**What to produce**
Within the material, how many of the lines include the word "Send"? State only that number.

**Provided data**
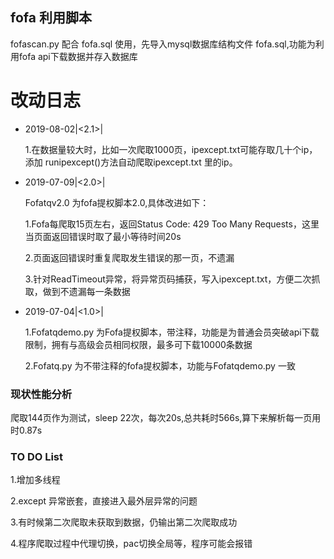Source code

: ## fofa 利用脚本

fofascan.py 配合 fofa.sql 使用，先导入mysql数据库结构文件 fofa.sql,功能为利用fofa api下载数据并存入数据库


# **改动日志**


* 2019-08-02|<2.1>| 

	1.在数据量较大时，比如一次爬取1000页，ipexcept.txt可能存取几十个ip，添加 runipexcept()方法自动爬取ipexcept.txt 里的ip。

* 2019-07-09|<2.0>| 

	Fofatqv2.0 为fofa提权脚本2.0,具体改进如下：

	1.Fofa每爬取15页左右，返回Status Code: 429 Too Many Requests，这里当页面返回错误时取了最小等待时间20s

	2.页面返回错误时重复爬取发生错误的那一页，不遗漏

	3.针对ReadTimeout异常，将异常页码捕获，写入ipexcept.txt，方便二次抓取，做到不遗漏每一条数据

* 2019-07-04|<1.0>| 

	1.Fofatqdemo.py 为Fofa提权脚本，带注释，功能是为普通会员突破api下载限制，拥有与高级会员相同权限，最多可下载10000条数据
	
	2.Fofatq.py 为不带注释的fofa提权脚本，功能与Fofatqdemo.py 一致

### 现状性能分析

爬取144页作为测试，sleep 22次，每次20s,总共耗时566s,算下来解析每一页用时0.87s


### TO DO List

1.增加多线程

2.except 异常嵌套，直接进入最外层异常的问题

3.有时候第二次爬取未获取到数据，仍输出第二次爬取成功

4.程序爬取过程中代理切换，pac切换全局等，程序可能会报错
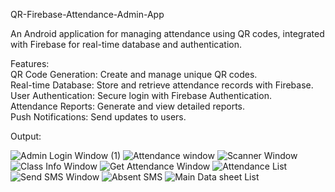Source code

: QR-Firebase-Attendance-Admin-App  

An Android application for managing attendance using QR codes, integrated with Firebase for real-time database and authentication.

Features:  
QR Code Generation: Create and manage unique QR codes.  
Real-time Database: Store and retrieve attendance records with Firebase.  
User Authentication: Secure login with Firebase Authentication.  
Attendance Reports: Generate and view detailed reports.  
Push Notifications: Send updates to users.  

Output:  

![Admin Login Window (1)](https://github.com/user-attachments/assets/90bb4afb-8946-44dd-b77f-6f73041ea907)
![Attendance window](https://github.com/user-attachments/assets/07c4dc10-a2da-471f-af0d-74063e6aa005)
![Scanner Window](https://github.com/user-attachments/assets/02456361-6ae1-4d97-9f11-8b9fe3a37f04)
![Class Info Window](https://github.com/user-attachments/assets/22662249-89ed-4889-9200-96b4c6d9cf67)
![Get Attendance Window](https://github.com/user-attachments/assets/e447c765-f7ee-4741-8385-931188a1e8a4)
![Attendance List](https://github.com/user-attachments/assets/a9d8dffa-0f2a-4827-b76e-846756871c79)
![Send SMS Window](https://github.com/user-attachments/assets/0d984017-621c-4fdf-b4de-681fcb0e56dc)
![Absent SMS](https://github.com/user-attachments/assets/e05c24d9-31ba-484b-a79a-e02b5cbd79ac)
![Main Data sheet List](https://github.com/user-attachments/assets/b84077ca-379e-467d-b08e-7ad33ebdb7f4)

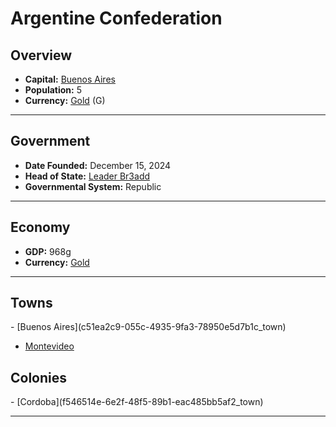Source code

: <!--UNDEDITED FILE, remove this entire line if this file has been edited!-->
# <!--NAME-->Argentine Confederation<!--NAME-->

## Overview

- **Capital:** <!--CAPITAL_LINK-->[Buenos Aires](c51ea2c9-055c-4935-9fa3-78950e5d7b1c_town)<!--CAPITAL_LINK-->
- **Population:** <!--POPULATION-->5<!--POPULATION-->
- **Currency:** <!--CURRENCY_LINK-->[Gold](Gold_currency)<!--CURRENCY_LINK--> (<!--CURRENCY_ABV-->G<!--CURRENCY_ABV-->)

---

## Government

- **Date Founded:** <!--FOUNDED-->December 15, 2024<!--FOUNDED-->
- **Head of State:** <!--LEADER_TITLE_LINK-->[Leader Br3add](Br3add_user)<!--LEADER_TITLE_LINK-->
- **Governmental System:** <!--GOVERNMENT-->Republic<!--GOVERNMENT-->

---

## Economy

- **GDP:** <!--GDP-->968g<!--GDP-->
- **Currency:** <!--CURRENCY_LINK-->[Gold](Gold_currency)<!--CURRENCY_LINK-->

---

## Towns

<!--TOWNS-->- [Buenos Aires](c51ea2c9-055c-4935-9fa3-78950e5d7b1c_town)
- [Montevideo](fa1976a8-09b5-4ada-b8ba-f1678e714f4a_town)<!--TOWNS-->

## Colonies

<!--COLONIES-->- [Cordoba](f546514e-6e2f-48f5-89b1-eac485bb5af2_town)<!--COLONIES-->

---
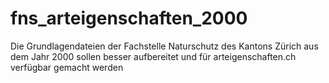 fns_arteigenschaften_2000
=========================

Die Grundlagendateien der Fachstelle Naturschutz des Kantons Zürich aus dem Jahr 2000 sollen besser aufbereitet und für arteigenschaften.ch verfügbar gemacht werden
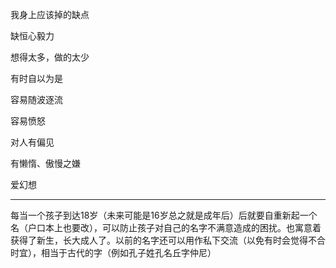 我身上应该掉的缺点

缺恒心毅力

想得太多，做的太少

有时自以为是

容易随波逐流

容易愤怒

对人有偏见

有懒惰、傲慢之嫌

爱幻想
___
每当一个孩子到达18岁（未来可能是16岁总之就是成年后）后就要自重新起一个名（户口本上也要改），可以防止孩子对自己的名字不满意造成的困扰。也寓意着获得了新生，长大成人了。以前的名字还可以用作私下交流（以免有时会觉得不合时宜），相当于古代的字（例如孔子姓孔名丘字仲尼）
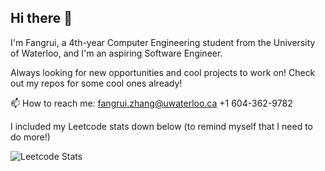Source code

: ## Hi there 👋

I'm Fangrui, a 4th-year Computer Engineering student from the University of Waterloo, and I'm an aspiring Software Engineer. 

Always looking for new opportunities and cool projects to work on! Check out my repos for some cool ones already!

📫 How to reach me: fangrui.zhang@uwaterloo.ca  +1 604-362-9782

I included my Leetcode stats down below (to remind myself that I need to do more!)
<!--
**johnzhang3410/johnzhang3410** is a ✨ _special_ ✨ repository because its `README.md` (this file) appears on your GitHub profile.

Here are some ideas to get you started:

- 🔭 I’m currently working on ...
- 🌱 I’m currently learning ...
- 👯 I’m looking to collaborate on ...
- 🤔 I’m looking for help with ...
- 💬 Ask me about ...
- 📫 How to reach me: ...
- 😄 Pronouns: ...
- ⚡ Fun fact: ...
-->

![Leetcode Stats](https://leetcard.jacoblin.cool/johnzhang3410)
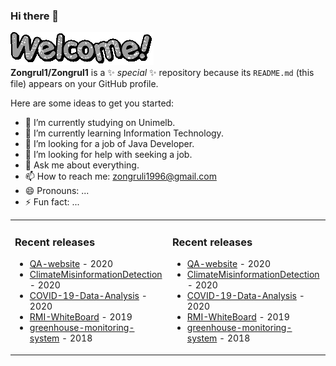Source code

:### Hi there 👋
<img src="https://github.com/Zongrul1/Zongrul1/blob/master/text.gif"></img>  
**Zongrul1/Zongrul1** is a ✨ _special_ ✨ repository because its `README.md` (this file) appears on your GitHub profile.

Here are some ideas to get you started:

- 🔭 I’m currently studying on Unimelb.
- 🌱 I’m currently learning Information Technology.
- 👯 I’m looking for a job of Java Developer.
- 🤔 I’m looking for help with seeking a job.
- 💬 Ask me about everything.
- 📫 How to reach me: zongruli1996@gmail.com
- 😄 Pronouns: ...
- ⚡ Fun fact: ...

<table width="95%">
<tr><td valign="top">

### Recent releases
<!-- recent_releases starts -->
* [QA-website](https://github.com/Zongrul1/QA-website) - 2020
* [ClimateMisinformationDetection](https://github.com/Zongrul1/ClimateMisinformationDetection) - 2020
* [COVID-19-Data-Analysis](https://github.com/Zongrul1/COVID-19-Data-Analysis) - 2020
* [RMI-WhiteBoard](https://github.com/Zongrul1/RMI-WhiteBoard) - 2019
* [greenhouse-monitoring-system](https://github.com/Zongrul1/greenhouse-monitoring-system) - 2018
<!-- recent_releases ends -->
</td>
<td valign="top">

### Recent releases
<!-- recent_releases starts -->
* [QA-website](https://github.com/Zongrul1/QA-website) - 2020
* [ClimateMisinformationDetection](https://github.com/Zongrul1/ClimateMisinformationDetection) - 2020
* [COVID-19-Data-Analysis](https://github.com/Zongrul1/COVID-19-Data-Analysis) - 2020
* [RMI-WhiteBoard](https://github.com/Zongrul1/RMI-WhiteBoard) - 2019
* [greenhouse-monitoring-system](https://github.com/Zongrul1/greenhouse-monitoring-system) - 2018
<!-- recent_releases ends -->
</td>
</tr>
</table>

**Answer section**
2